The occasion in which the baki is done is called a honga. A honga is usually a public occasion although the people do not have participation, say responses like in a mass, in the recital of the baki. At best, the involvement of the public are on the slicing of the animal offered in the baki, the cooking, and eventually, the partaking of pahing (take-home meat) and/or food.
There are two kinds of honga - hongan di matagu (honga for the living) and hongan di page (honga for the rice). Hongan di tagu is for the welfare of an individual, especially the sick or the elderly. There are categories of hongan di tagu depending on the social status of the person for whom the honga is celebrated. The highest is the dinupdup which requires several pigs and often, a carabao. The least is one called "pamaag dah baki" (they just recite their baki) which does not require a lot of animal offering. Hongan di page on the other hand, is performed for the success of the stages of the agricultural cycle. The celebration is a must for the owner of the designated puntonakan. A puntonakan is a rice field that leads every stage of agricultural cycle. No other field would plant seed bed if the puntonakan has no seedbed yet. The same is true with the boge (planting) and botok (harvest). The performance of hongan di page for the puntonakan is as good as performance for the whole village. However, it will not prohibit others from performing it for their own rice fields especially the larger ones.

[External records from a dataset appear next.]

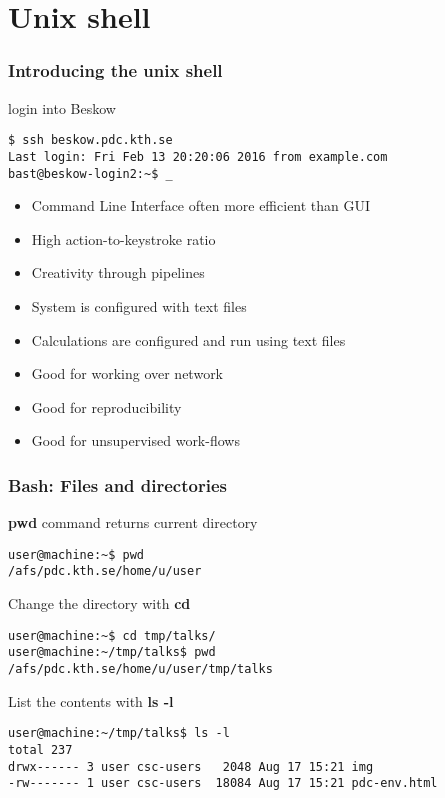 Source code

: \section*{Unix shell}
\begin{frame}[fragile]
  \frametitle{Introducing the unix shell}
  \begin{alertblock}{login into Beskow}
    \begin{verbatim}
$ ssh beskow.pdc.kth.se
Last login: Fri Feb 13 20:20:06 2016 from example.com
bast@beskow-login2:~$ _
    \end{verbatim}
  \end{alertblock}

  \begin{itemize}
  \item Command Line Interface often more efficient than GUI
  \item High action-to-keystroke ratio
  \item Creativity through pipelines
  \item System is configured with text files
  \item Calculations are configured and run using text files
  \item Good for working over network
  \item Good for reproducibility
  \item Good for unsupervised work-flows
  \end{itemize}
\end{frame}



\begin{frame}[fragile]
  \frametitle{Bash: Files and directories}
  \begin{exampleblock}{\alert{\textbf{pwd}} command returns current directory}
    \begin{verbatim}
user@machine:~$ pwd
/afs/pdc.kth.se/home/u/user
    \end{verbatim}
  \end{exampleblock}

   \begin{exampleblock}{Change the directory with \alert{\textbf{cd}}}
    \begin{verbatim}
user@machine:~$ cd tmp/talks/
user@machine:~/tmp/talks$ pwd
/afs/pdc.kth.se/home/u/user/tmp/talks
    \end{verbatim}
  \end{exampleblock}
  
    \begin{exampleblock}{List the contents with \alert{\textbf{ls -l}}}
    \begin{verbatim}
user@machine:~/tmp/talks$ ls -l
total 237
drwx------ 3 user csc-users   2048 Aug 17 15:21 img
-rw------- 1 user csc-users  18084 Aug 17 15:21 pdc-env.html
    \end{verbatim}
  \end{exampleblock}
\end{frame}

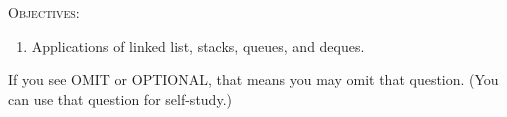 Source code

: \textsc{Objectives:}
\begin{enumerate}[topsep=0pt]
\item Applications of linked list, stacks, queues, and deques.
\end{enumerate}

If you see OMIT or OPTIONAL, that means you may omit that question.
(You can use that question for self-study.)

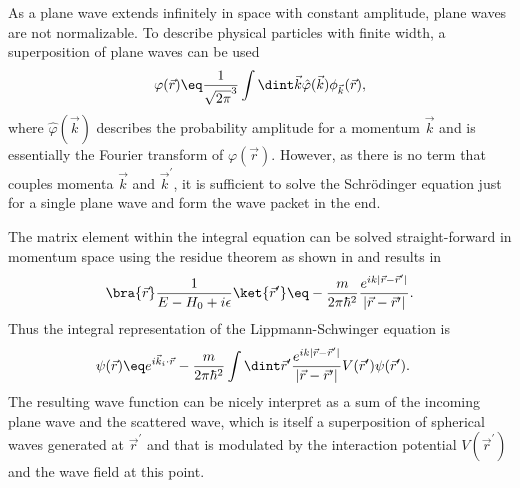 \documentclass[\main/dresen_thesis.tex]{subfiles}
\begin{document}
As a plane wave extends infinitely in space with constant amplitude, plane waves are not normalizable.
To describe physical particles with finite width, a superposition of plane waves can be used
\begin{align}
  \varphi(\vec{r}) \eq \frac{1}{\sqrt{2 \pi}^3} \int \dint \vec{k} \hat{\varphi} (\vec{k}) \phi_{\vec{k}}(\vec{r}),
\end{align}
where $\hat{\varphi} (\vec{k})$ describes the probability amplitude for a momentum $\vec{k}$ and is essentially the Fourier transform of $\varphi(\vec{r})$.
However, as there is no term that couples momenta $\vec{k}$ and $\vec{k}^\prime$, it is sufficient to solve the Schr\"odinger equation just for a single plane wave and form the wave packet in the end.

The matrix element within the integral equation  can be solved straight-forward in momentum space using the residue theorem as shown in  and results in
\begin{align}
  \bra{\vec{r}}\frac{1}{E - H_0 + i \epsilon} \ket{\vec{r}^\prime} \eq -\frac{m}{2 \pi \hbar^2} \frac{e^{ik|\vec{r} - \vec{r}^\prime|}}{|\vec{r} - \vec{r}^\prime|}.
\end{align}
Thus the integral representation of the Lippmann-Schwinger equation is
\begin{align}
  \psi (\vec{r}) &\eq e^{i\vec{k}_i \cdot \vec{r}} - \frac{m}{2 \pi\hbar^2} \int \dint \vec{r}^\prime \frac{e^{ik|\vec{r} - \vec{r}^\prime|}}{|\vec{r} - \vec{r}^\prime|} V (\vec{r}^\prime)\psi (\vec{r}^\prime).
\end{align}
The resulting wave function can be nicely interpret as a sum of the incoming plane wave and the scattered wave, which is itself a superposition of spherical waves generated at $\vec{r}^\prime$ and that is modulated by the interaction potential $V(\vec{r}^\prime)$ and the wave field at this point.
\end{document}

A mumbaki knows both hongan di matagu and hongan di page but the performance of one prohibits him from performing the other until such time that his ngilin (also called pangigimoh, similar to fasting and abstinence) is over. Mumbakis are obliged to comply with sacrifices such as the ngilin after they have performed a baki as it is believed that the favour asked for in the baki wouldn't come true. There may not be formal penalties for mumbaki who violates their sacrifices but it is enough that he would no longer be invited by others for his baki. It is believed that the mumbaki who breaches his work will no longer be heard by the deities.
The baki is a testament of a people's advancement of ways of thinking even before being flooded by foreign frames of mind. This is the case, I believe, in other Cordilleran ethnic groups. Thus it can be said that Cordillerans indeed have that originality and strong sense of progressing his/her own person and the community and in general the betterment of humanity. It is not be about reviving the baki or anything that has been considered in present times as paganistic but to inspire the Cordilleran identity.